• **Instructions to follow**: Across all the entries, tally the lines holding the word "should", and give the number by itself.

• **Records from a data collection**:
== Segment start ==
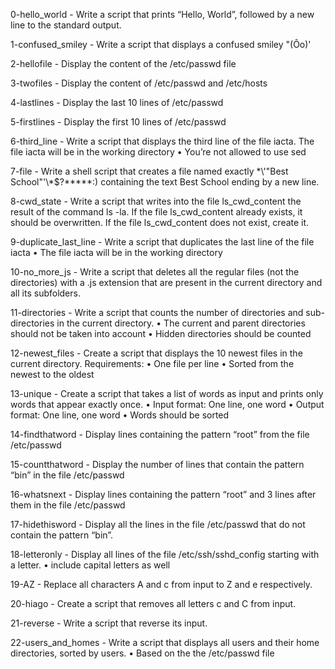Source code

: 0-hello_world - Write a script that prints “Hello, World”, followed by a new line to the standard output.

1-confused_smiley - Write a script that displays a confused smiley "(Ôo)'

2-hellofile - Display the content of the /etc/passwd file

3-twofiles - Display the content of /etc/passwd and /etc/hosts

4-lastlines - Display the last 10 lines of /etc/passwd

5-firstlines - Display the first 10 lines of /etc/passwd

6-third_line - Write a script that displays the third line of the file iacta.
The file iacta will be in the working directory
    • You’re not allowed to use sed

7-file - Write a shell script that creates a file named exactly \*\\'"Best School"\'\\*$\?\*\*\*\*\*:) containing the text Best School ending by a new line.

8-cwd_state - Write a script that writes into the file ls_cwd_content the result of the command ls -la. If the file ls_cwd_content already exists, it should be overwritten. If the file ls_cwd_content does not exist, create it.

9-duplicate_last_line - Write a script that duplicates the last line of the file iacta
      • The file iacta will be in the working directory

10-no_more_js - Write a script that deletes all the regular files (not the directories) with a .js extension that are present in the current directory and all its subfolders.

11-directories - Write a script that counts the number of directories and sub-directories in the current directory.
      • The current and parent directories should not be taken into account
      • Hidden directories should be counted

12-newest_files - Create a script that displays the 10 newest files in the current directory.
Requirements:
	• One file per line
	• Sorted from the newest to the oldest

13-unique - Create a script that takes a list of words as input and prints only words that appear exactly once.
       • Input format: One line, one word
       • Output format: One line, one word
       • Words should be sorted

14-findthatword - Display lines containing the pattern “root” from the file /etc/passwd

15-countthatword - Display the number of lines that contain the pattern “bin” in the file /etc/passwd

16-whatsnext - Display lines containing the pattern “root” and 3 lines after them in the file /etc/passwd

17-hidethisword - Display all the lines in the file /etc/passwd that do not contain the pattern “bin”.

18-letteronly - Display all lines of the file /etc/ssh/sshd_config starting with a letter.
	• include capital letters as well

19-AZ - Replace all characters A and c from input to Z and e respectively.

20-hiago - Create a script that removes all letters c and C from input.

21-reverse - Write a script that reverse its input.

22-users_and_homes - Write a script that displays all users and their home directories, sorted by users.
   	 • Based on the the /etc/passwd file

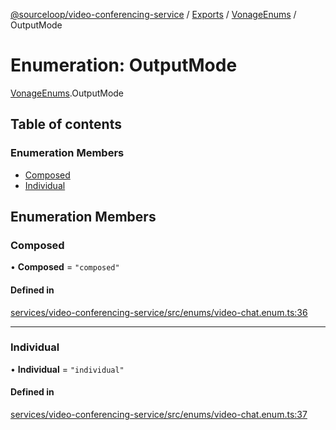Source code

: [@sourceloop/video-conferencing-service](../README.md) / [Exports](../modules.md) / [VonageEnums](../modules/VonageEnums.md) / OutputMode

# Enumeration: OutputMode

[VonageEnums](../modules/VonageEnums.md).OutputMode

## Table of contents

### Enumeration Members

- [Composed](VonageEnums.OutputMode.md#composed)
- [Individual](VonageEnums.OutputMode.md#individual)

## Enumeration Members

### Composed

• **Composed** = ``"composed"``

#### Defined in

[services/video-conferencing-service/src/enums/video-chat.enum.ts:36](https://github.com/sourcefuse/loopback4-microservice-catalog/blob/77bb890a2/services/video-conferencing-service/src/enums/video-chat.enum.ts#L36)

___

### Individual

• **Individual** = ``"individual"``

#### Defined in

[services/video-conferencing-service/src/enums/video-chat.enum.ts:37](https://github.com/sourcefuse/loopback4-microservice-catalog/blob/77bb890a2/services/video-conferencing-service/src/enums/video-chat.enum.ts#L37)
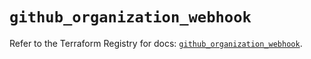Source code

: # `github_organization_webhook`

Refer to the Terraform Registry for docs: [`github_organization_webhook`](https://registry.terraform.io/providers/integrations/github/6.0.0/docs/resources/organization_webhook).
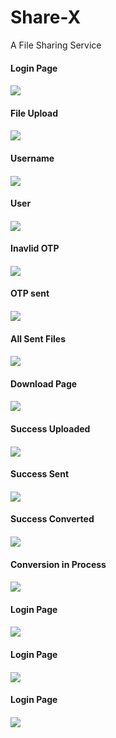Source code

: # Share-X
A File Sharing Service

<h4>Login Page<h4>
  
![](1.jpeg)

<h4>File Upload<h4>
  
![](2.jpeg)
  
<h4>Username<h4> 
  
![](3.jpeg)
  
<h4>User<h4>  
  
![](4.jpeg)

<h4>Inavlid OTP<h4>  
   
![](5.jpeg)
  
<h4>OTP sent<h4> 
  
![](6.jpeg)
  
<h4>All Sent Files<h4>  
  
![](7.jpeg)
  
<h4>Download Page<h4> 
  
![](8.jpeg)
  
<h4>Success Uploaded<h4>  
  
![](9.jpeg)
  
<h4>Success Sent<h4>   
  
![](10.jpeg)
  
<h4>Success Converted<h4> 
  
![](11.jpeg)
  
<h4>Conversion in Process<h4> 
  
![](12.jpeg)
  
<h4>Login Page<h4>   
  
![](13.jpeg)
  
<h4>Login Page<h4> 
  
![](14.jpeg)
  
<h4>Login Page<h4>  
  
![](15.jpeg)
== Segment end ==
• **Task solution**: 4